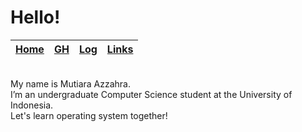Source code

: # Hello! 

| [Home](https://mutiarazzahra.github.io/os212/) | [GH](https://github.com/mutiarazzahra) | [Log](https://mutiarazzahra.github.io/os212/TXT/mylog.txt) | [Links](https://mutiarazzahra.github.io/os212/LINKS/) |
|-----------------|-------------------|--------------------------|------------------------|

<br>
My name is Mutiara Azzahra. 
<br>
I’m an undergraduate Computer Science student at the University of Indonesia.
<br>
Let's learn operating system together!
====================
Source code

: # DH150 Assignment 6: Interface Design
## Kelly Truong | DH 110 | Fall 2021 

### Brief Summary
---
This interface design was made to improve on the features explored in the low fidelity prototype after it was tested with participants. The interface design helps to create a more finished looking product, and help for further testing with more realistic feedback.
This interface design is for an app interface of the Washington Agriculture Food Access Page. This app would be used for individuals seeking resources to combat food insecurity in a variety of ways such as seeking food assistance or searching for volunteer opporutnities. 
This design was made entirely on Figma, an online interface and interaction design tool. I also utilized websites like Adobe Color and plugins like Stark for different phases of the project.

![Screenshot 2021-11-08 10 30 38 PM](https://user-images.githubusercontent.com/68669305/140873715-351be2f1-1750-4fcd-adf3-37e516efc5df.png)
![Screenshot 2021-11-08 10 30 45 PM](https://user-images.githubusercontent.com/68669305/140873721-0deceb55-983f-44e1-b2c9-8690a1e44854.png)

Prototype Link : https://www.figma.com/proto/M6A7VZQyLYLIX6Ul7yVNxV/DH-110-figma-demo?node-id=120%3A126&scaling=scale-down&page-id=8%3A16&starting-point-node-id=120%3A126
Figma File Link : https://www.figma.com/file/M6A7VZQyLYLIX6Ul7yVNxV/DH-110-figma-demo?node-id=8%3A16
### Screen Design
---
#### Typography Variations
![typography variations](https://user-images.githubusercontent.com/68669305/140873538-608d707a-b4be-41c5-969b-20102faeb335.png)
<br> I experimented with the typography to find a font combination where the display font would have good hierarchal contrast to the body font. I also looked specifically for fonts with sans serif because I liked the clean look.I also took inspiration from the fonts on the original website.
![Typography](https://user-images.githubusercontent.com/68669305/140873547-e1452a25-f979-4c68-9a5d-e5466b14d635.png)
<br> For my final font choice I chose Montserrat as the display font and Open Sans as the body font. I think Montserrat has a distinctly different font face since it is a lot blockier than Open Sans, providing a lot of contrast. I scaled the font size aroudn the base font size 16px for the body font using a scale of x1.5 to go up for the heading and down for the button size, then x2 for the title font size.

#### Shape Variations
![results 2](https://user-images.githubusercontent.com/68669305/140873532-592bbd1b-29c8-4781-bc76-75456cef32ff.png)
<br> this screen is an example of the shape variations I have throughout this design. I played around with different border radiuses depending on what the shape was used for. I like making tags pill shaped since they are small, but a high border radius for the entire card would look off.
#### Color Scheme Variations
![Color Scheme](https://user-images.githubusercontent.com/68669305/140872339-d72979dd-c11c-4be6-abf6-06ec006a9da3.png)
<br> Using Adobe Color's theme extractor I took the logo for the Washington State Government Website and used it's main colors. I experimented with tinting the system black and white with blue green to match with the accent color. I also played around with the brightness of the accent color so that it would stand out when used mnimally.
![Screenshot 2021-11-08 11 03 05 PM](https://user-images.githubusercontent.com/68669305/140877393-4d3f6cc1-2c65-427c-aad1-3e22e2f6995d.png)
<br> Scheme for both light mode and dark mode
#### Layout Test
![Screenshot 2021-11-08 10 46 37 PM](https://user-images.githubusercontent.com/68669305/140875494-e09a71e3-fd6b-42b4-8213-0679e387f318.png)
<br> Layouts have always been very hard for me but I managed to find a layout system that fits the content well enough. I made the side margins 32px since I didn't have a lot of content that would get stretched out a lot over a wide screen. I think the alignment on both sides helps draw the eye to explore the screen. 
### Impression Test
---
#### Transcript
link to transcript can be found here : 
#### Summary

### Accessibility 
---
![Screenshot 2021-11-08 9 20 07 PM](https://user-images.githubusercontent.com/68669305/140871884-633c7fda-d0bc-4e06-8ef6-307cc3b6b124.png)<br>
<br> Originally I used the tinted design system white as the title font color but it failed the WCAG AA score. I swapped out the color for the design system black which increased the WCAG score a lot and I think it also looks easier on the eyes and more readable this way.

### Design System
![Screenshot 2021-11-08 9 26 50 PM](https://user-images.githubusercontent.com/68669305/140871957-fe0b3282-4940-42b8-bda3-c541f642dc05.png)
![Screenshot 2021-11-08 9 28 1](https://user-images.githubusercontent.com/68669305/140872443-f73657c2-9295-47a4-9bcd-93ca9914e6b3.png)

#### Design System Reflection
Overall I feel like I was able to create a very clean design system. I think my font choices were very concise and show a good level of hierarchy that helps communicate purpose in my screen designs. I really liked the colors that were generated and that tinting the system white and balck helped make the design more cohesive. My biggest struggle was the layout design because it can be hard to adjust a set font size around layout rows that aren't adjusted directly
====================
_Task details_
Keeping every character as it is, restate the lines above that run from the line with "Figma File Link" through the line with "#### Shape Variations", both included, and nothing else.

_Worked solution_
Figma File Link : https://www.figma.com/file/M6A7VZQyLYLIX6Ul7yVNxV/DH-110-figma-demo?node-id=8%3A16
### Screen Design
---
#### Typography Variations
![typography variations](https://user-images.githubusercontent.com/68669305/140873538-608d707a-b4be-41c5-969b-20102faeb335.png)
<br> I experimented with the typography to find a font combination where the display font would have good hierarchal contrast to the body font. I also looked specifically for fonts with sans serif because I liked the clean look.I also took inspiration from the fonts on the original website.
![Typography](https://user-images.githubusercontent.com/68669305/140873547-e1452a25-f979-4c68-9a5d-e5466b14d635.png)
<br> For my final font choice I chose Montserrat as the display font and Open Sans as the body font. I think Montserrat has a distinctly different font face since it is a lot blockier than Open Sans, providing a lot of contrast. I scaled the font size aroudn the base font size 16px for the body font using a scale of x1.5 to go up for the heading and down for the button size, then x2 for the title font size.

#### Shape Variations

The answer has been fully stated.